Do you make New Year’s resolutions?

If you are like the millions who do, you no doubt find that they are always harder than they seem. Looking back at the last few years, many of us recognize a pretty poor track record.

Even the words “New Year’s resolution” conjures thoughts of failure and personal experiences of hope dashed before February.

I asked my friends for responses on Facebook to the question:

Quick! First word you think of when you hear “New Year’s resolution”:

Here are some:

Ugh.
Disappointment
Nope!
Fail.

Some were positive or eternally optimistic. Or right to the point:

WAIT!

[That is so classic, Sally.]

I never used to make resolutions. Then I got on a productivity and personal growth kick and found myself saying  “this one will be my best year ever.” That was back in 2012. I did it again in 2013. And 2014. Before that, I had two straight years of making “this year at least passable when stacked up against last year” and “this year has got to come close to the year before last year.”
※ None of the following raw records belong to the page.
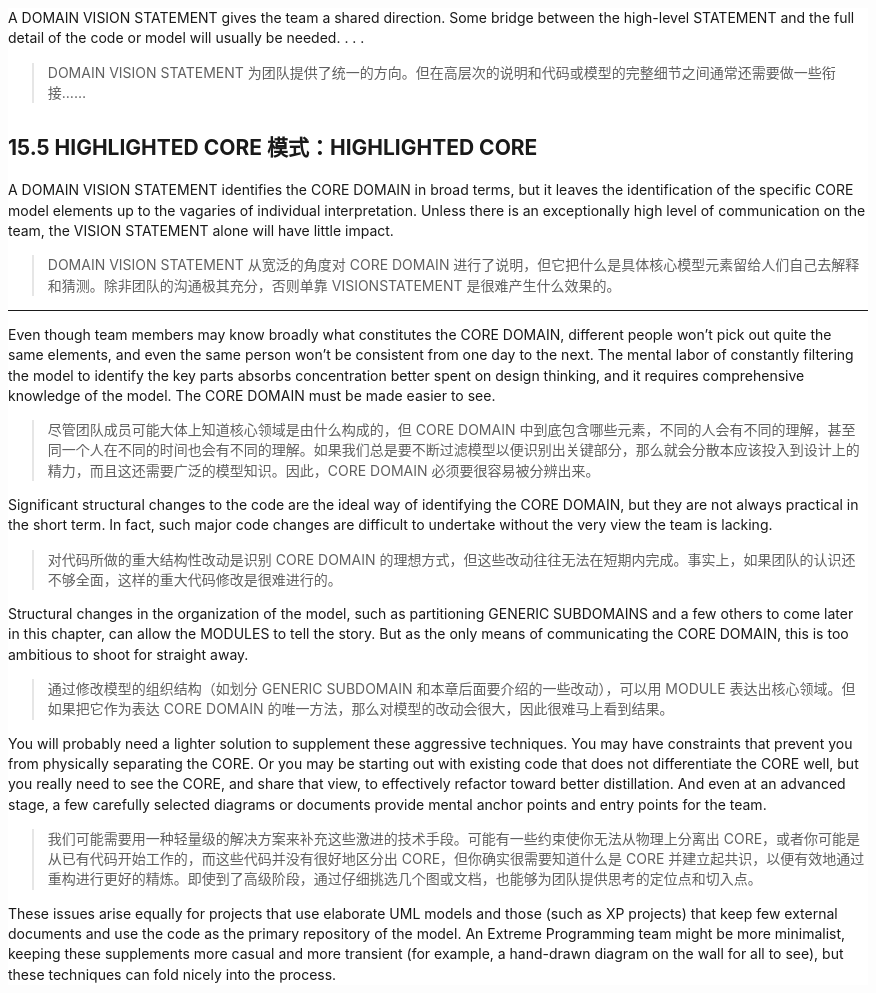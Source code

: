

A DOMAIN VISION STATEMENT gives the team a shared direction. Some bridge between the high-level STATEMENT and the full detail of the code or model will usually be needed. . . .

> DOMAIN VISION STATEMENT 为团队提供了统一的方向。但在高层次的说明和代码或模型的完整细节之间通常还需要做一些衔接……

## 15.5 HIGHLIGHTED CORE 模式：HIGHLIGHTED CORE

A DOMAIN VISION STATEMENT identifies the CORE DOMAIN in broad terms, but it leaves the identification of the specific CORE model elements up to the vagaries of individual interpretation. Unless there is an exceptionally high level of communication on the team, the VISION STATEMENT alone will have little impact.

> DOMAIN VISION STATEMENT 从宽泛的角度对 CORE DOMAIN 进行了说明，但它把什么是具体核心模型元素留给人们自己去解释和猜测。除非团队的沟通极其充分，否则单靠 VISIONSTATEMENT 是很难产生什么效果的。

---

Even though team members may know broadly what constitutes the CORE DOMAIN, different people won’t pick out quite the same elements, and even the same person won’t be consistent from one day to the next. The mental labor of constantly filtering the model to identify the key parts absorbs concentration better spent on design thinking, and it requires comprehensive knowledge of the model. The CORE DOMAIN must be made easier to see.

> 尽管团队成员可能大体上知道核心领域是由什么构成的，但 CORE DOMAIN 中到底包含哪些元素，不同的人会有不同的理解，甚至同一个人在不同的时间也会有不同的理解。如果我们总是要不断过滤模型以便识别出关键部分，那么就会分散本应该投入到设计上的精力，而且这还需要广泛的模型知识。因此，CORE DOMAIN 必须要很容易被分辨出来。

Significant structural changes to the code are the ideal way of identifying the CORE DOMAIN, but they are not always practical in the short term. In fact, such major code changes are difficult to undertake without the very view the team is lacking.

> 对代码所做的重大结构性改动是识别 CORE DOMAIN 的理想方式，但这些改动往往无法在短期内完成。事实上，如果团队的认识还不够全面，这样的重大代码修改是很难进行的。

Structural changes in the organization of the model, such as partitioning GENERIC SUBDOMAINS and a few others to come later in this chapter, can allow the MODULES to tell the story. But as the only means of communicating the CORE DOMAIN, this is too ambitious to shoot for straight away.

> 通过修改模型的组织结构（如划分 GENERIC SUBDOMAIN 和本章后面要介绍的一些改动），可以用 MODULE 表达出核心领域。但如果把它作为表达 CORE DOMAIN 的唯一方法，那么对模型的改动会很大，因此很难马上看到结果。

You will probably need a lighter solution to supplement these aggressive techniques. You may have constraints that prevent you from physically separating the CORE. Or you may be starting out with existing code that does not differentiate the CORE well, but you really need to see the CORE, and share that view, to effectively refactor toward better distillation. And even at an advanced stage, a few carefully selected diagrams or documents provide mental anchor points and entry points for the team.

> 我们可能需要用一种轻量级的解决方案来补充这些激进的技术手段。可能有一些约束使你无法从物理上分离出 CORE，或者你可能是从已有代码开始工作的，而这些代码并没有很好地区分出 CORE，但你确实很需要知道什么是 CORE 并建立起共识，以便有效地通过重构进行更好的精炼。即使到了高级阶段，通过仔细挑选几个图或文档，也能够为团队提供思考的定位点和切入点。

These issues arise equally for projects that use elaborate UML models and those (such as XP projects) that keep few external documents and use the code as the primary repository of the model. An Extreme Programming team might be more minimalist, keeping these supplements more casual and more transient (for example, a hand-drawn diagram on the wall for all to see), but these techniques can fold nicely into the process.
The trouble I always had with making New Year’s resolutions stick is that they never seemed to. Failure was inevitable. That’s the problem.

No. I mean, the actual problem.

It is easy to look at New Year’s resolutions as if they are about succeeding and failing. That you try and it doesn’t work out. In that way, we say that the problem is literally that we failed them.
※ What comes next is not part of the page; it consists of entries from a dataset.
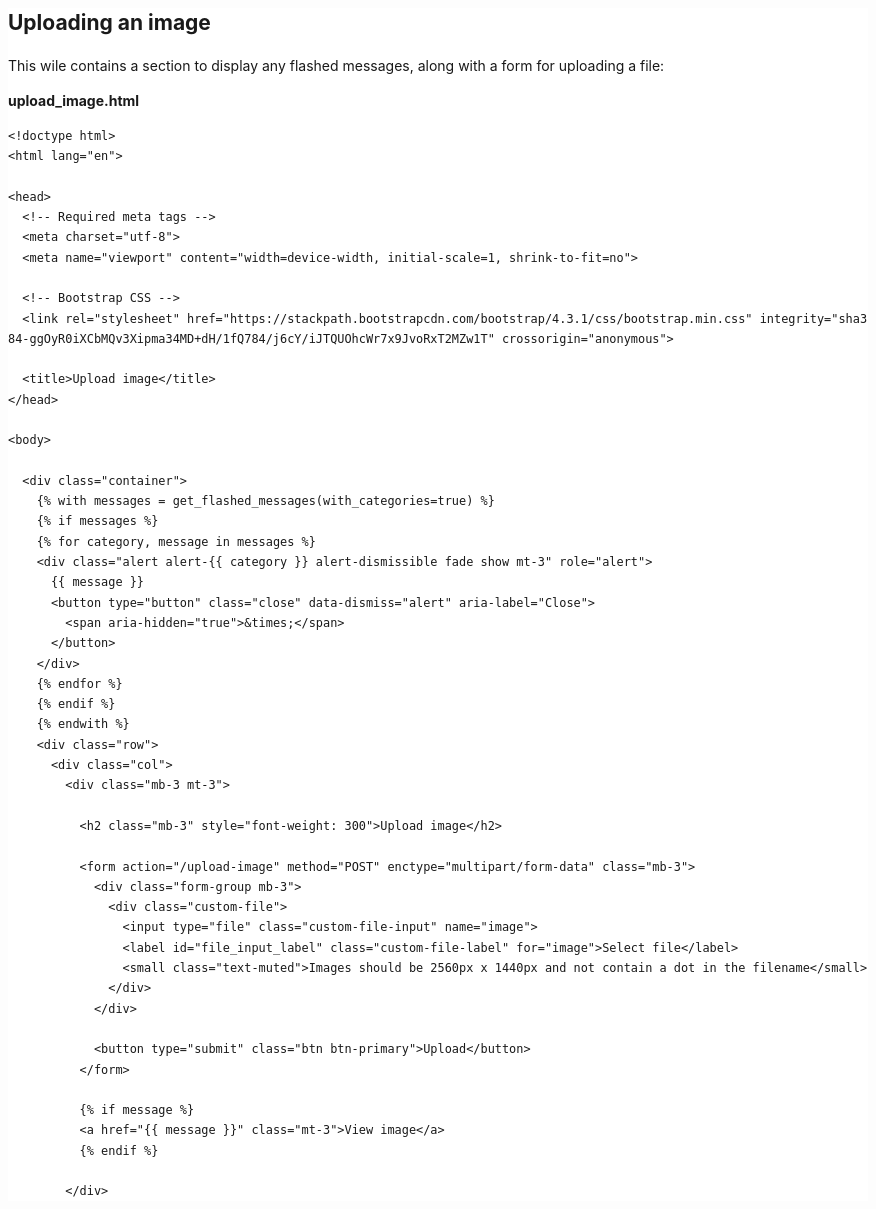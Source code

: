 ## Uploading an image

This wile contains a section to display any flashed messages, along with a form for uploading a file:

**upload\_image.html**

```markup
<!doctype html>
<html lang="en">

<head>
  <!-- Required meta tags -->
  <meta charset="utf-8">
  <meta name="viewport" content="width=device-width, initial-scale=1, shrink-to-fit=no">

  <!-- Bootstrap CSS -->
  <link rel="stylesheet" href="https://stackpath.bootstrapcdn.com/bootstrap/4.3.1/css/bootstrap.min.css" integrity="sha384-ggOyR0iXCbMQv3Xipma34MD+dH/1fQ784/j6cY/iJTQUOhcWr7x9JvoRxT2MZw1T" crossorigin="anonymous">

  <title>Upload image</title>
</head>

<body>

  <div class="container">
    {% with messages = get_flashed_messages(with_categories=true) %}
    {% if messages %}
    {% for category, message in messages %}
    <div class="alert alert-{{ category }} alert-dismissible fade show mt-3" role="alert">
      {{ message }}
      <button type="button" class="close" data-dismiss="alert" aria-label="Close">
        <span aria-hidden="true">&times;</span>
      </button>
    </div>
    {% endfor %}
    {% endif %}
    {% endwith %}
    <div class="row">
      <div class="col">
        <div class="mb-3 mt-3">

          <h2 class="mb-3" style="font-weight: 300">Upload image</h2>

          <form action="/upload-image" method="POST" enctype="multipart/form-data" class="mb-3">
            <div class="form-group mb-3">
              <div class="custom-file">
                <input type="file" class="custom-file-input" name="image">
                <label id="file_input_label" class="custom-file-label" for="image">Select file</label>
                <small class="text-muted">Images should be 2560px x 1440px and not contain a dot in the filename</small>
              </div>
            </div>

            <button type="submit" class="btn btn-primary">Upload</button>
          </form>

          {% if message %}
          <a href="{{ message }}" class="mt-3">View image</a>
          {% endif %}

        </div>
```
Or we see New Year’s resolutions as inevitable failures. So when we fail at them, the problem is not just that we fail at them, but that we were always going to fail at them.

I think the problem with our New Year’s resolutions and our failure to make them stick is that we are looking at them all wrong.

What a resolution really is

The word resolution has many definitions, including

and

Thanks, Wiktionary!

We tend to think of resolutions as brute force of will, that with the right amount of determination, we too can break the bad habit or stick to the new habit we are starting.

If I just try really hard. Errrrrrrrrrrrrrrraaaaaarrrrghh!

Nothing yet? Damn.

And then we go to the next part: we make a promise to ourselves, that this one change will solve everything. If we just make a promise. Every day.

I’ll get up early or I’ll make time to exercise or I’ll skip the chocolate in the checkout. I’ll just write it down and make a promise to myself. Or to GOD. You know, whomever. Here I go!

[a week later]

Why? What did I ever do to you? Good lord, I’ve gained 10 pounds and I’m getting up later? What the heck?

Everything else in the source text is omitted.